Event Abstract

Evolution-guided engineering of serine protease specificity

  • 1 UT Southwestern Medical Center, Pharmacology / Green Center for Systems Biology, United States

Proteins are remarkable for their ability to evolve new functional specificity over relatively short mutational paths. This process is poorly understood, and attempts to alter specificity based on structural intuition rely heavily on trial and error and lack an underlying principle. We have recently described a statistical analysis of coevolution in proteins (Statistical Coupling Analysis, or SCA) that suggests a novel approach to specificity engineering.

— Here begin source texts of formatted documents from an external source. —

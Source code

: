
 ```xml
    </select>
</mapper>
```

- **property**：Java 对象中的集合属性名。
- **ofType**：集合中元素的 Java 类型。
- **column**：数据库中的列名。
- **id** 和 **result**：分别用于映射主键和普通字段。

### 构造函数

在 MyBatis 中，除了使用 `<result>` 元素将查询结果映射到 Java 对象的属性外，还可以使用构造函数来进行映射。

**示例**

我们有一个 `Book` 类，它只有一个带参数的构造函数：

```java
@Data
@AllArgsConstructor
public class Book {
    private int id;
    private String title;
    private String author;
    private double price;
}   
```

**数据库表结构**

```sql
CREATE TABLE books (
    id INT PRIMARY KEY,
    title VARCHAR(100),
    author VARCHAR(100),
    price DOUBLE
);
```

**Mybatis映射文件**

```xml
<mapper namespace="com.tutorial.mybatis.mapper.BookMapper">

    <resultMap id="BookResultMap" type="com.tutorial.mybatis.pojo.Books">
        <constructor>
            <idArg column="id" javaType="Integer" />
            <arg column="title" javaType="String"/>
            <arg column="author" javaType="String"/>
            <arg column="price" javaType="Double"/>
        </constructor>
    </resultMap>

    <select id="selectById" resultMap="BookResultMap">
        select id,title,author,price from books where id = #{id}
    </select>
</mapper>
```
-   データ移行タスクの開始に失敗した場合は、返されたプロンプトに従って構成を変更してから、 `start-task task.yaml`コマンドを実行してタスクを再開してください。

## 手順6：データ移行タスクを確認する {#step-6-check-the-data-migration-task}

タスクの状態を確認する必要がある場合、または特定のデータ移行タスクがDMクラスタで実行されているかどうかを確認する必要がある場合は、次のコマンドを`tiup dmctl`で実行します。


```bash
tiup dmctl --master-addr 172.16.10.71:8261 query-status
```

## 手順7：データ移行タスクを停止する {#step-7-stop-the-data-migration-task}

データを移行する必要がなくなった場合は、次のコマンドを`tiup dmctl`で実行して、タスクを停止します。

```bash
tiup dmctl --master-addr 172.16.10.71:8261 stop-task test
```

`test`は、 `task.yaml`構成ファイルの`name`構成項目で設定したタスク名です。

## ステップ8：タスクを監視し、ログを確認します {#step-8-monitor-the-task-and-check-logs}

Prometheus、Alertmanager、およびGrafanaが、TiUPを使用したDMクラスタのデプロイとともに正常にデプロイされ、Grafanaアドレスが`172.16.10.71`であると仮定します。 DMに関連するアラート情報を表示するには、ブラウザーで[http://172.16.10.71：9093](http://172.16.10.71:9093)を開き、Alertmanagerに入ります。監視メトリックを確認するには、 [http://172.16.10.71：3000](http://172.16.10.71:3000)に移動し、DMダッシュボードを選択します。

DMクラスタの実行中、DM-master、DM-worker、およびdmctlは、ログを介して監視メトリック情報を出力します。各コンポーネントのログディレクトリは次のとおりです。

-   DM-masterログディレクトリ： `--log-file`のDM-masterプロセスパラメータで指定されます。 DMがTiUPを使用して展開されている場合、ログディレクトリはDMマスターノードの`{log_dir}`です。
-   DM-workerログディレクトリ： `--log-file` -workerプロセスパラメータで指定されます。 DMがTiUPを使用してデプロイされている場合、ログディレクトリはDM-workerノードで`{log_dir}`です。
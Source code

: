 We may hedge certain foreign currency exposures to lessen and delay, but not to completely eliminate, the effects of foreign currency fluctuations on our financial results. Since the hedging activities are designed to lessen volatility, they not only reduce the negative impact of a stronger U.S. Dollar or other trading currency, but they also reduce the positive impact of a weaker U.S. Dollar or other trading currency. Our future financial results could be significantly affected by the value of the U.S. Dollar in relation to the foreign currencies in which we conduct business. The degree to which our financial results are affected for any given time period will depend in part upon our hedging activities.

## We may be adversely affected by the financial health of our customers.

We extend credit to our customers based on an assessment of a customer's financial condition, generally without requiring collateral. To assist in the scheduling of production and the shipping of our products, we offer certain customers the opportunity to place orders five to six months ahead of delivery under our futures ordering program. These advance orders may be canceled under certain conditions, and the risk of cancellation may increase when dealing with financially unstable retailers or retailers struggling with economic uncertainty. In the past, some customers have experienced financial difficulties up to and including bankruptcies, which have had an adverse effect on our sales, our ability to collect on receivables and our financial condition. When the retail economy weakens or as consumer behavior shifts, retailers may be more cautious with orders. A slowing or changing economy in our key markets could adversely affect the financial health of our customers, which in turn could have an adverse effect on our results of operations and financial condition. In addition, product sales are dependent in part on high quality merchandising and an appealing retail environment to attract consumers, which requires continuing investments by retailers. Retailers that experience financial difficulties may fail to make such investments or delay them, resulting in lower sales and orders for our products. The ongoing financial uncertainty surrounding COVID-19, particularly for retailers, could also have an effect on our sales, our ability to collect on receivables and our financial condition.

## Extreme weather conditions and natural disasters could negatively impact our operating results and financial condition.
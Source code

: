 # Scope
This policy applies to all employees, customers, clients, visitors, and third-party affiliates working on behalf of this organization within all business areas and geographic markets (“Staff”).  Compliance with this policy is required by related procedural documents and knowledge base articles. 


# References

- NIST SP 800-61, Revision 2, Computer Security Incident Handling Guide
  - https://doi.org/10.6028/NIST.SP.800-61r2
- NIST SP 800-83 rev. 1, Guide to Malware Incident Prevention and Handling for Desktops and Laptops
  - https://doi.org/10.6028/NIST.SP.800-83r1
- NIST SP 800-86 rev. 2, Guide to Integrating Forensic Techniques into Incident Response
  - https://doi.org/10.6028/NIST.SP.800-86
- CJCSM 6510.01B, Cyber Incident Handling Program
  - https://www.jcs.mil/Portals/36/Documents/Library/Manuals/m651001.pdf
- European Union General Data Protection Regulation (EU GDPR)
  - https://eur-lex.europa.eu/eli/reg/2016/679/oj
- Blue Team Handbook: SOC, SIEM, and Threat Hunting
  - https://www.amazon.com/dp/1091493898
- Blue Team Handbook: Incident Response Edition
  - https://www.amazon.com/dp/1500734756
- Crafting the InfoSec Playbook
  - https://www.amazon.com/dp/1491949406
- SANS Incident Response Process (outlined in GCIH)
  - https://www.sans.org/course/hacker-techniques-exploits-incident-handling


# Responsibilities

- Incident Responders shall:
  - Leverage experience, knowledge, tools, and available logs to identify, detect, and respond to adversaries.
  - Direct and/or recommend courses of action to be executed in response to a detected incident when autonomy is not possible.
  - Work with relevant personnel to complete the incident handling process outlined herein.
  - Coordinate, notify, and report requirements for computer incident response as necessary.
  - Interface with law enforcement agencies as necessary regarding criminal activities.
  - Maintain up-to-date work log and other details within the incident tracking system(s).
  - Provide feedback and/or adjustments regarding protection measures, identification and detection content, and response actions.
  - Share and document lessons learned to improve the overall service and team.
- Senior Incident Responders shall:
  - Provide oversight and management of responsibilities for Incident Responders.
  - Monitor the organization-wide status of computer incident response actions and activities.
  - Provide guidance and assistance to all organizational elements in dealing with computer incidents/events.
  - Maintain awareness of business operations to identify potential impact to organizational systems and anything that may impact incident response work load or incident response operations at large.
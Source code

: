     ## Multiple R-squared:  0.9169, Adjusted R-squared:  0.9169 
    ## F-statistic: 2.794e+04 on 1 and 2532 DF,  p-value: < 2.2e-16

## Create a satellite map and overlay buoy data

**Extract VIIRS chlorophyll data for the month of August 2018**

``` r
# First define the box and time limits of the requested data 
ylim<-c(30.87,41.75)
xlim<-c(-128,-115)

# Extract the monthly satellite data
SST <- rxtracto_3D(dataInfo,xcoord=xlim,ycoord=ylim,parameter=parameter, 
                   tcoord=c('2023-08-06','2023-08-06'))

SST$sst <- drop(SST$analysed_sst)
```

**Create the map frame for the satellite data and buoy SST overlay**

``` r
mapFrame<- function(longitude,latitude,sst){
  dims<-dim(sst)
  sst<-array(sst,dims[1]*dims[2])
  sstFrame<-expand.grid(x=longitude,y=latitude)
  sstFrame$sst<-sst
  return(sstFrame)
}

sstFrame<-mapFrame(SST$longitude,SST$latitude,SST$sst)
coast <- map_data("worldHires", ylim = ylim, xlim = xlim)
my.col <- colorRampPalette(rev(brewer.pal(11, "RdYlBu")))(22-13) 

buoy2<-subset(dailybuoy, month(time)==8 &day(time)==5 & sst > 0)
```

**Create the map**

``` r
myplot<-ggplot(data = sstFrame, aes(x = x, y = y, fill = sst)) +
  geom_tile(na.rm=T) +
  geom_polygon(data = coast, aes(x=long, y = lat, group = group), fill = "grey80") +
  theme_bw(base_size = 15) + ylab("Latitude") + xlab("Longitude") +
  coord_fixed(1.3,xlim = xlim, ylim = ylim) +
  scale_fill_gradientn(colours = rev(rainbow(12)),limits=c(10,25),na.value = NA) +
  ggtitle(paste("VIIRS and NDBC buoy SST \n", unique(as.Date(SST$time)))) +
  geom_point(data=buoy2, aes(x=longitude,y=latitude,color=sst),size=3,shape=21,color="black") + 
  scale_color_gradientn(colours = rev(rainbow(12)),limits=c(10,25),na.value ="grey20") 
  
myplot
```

In the family of S1A Serine Proteases, SCA has identified a set of coevolving residues (a "sector") that predicts and controls substrate specificity, but has evolved independently of sectors influencing stability or catalytic activity. Thus, SCA provides a clear prediction of residues that can be used to alter specificity independent of these other properties. Furthermore, the pattern of coevolution between positions suggests a structurally non-intuitive path of mutagenesis that could recapitulate an evolutionarily plausible route for functional divergence in this family. We are testing these hypotheses by designing proteins with mutations in the SCA specificity sector and assaying their functional properties in the laboratory.

References

1. Lockless SW, Ranganathan R (1999) Evolutionarily conserved pathways of energetic connectivity in protein families. Science 286(5438):295-9.

2. Halabi N, et al. (2009) Protein sectors: evolutionary units of three-dimensional structure. Cell 138(4):774-86

Conference: Neuroinformatics 2010 , Kobe, Japan, 30 Aug - 1 Sep, 2010.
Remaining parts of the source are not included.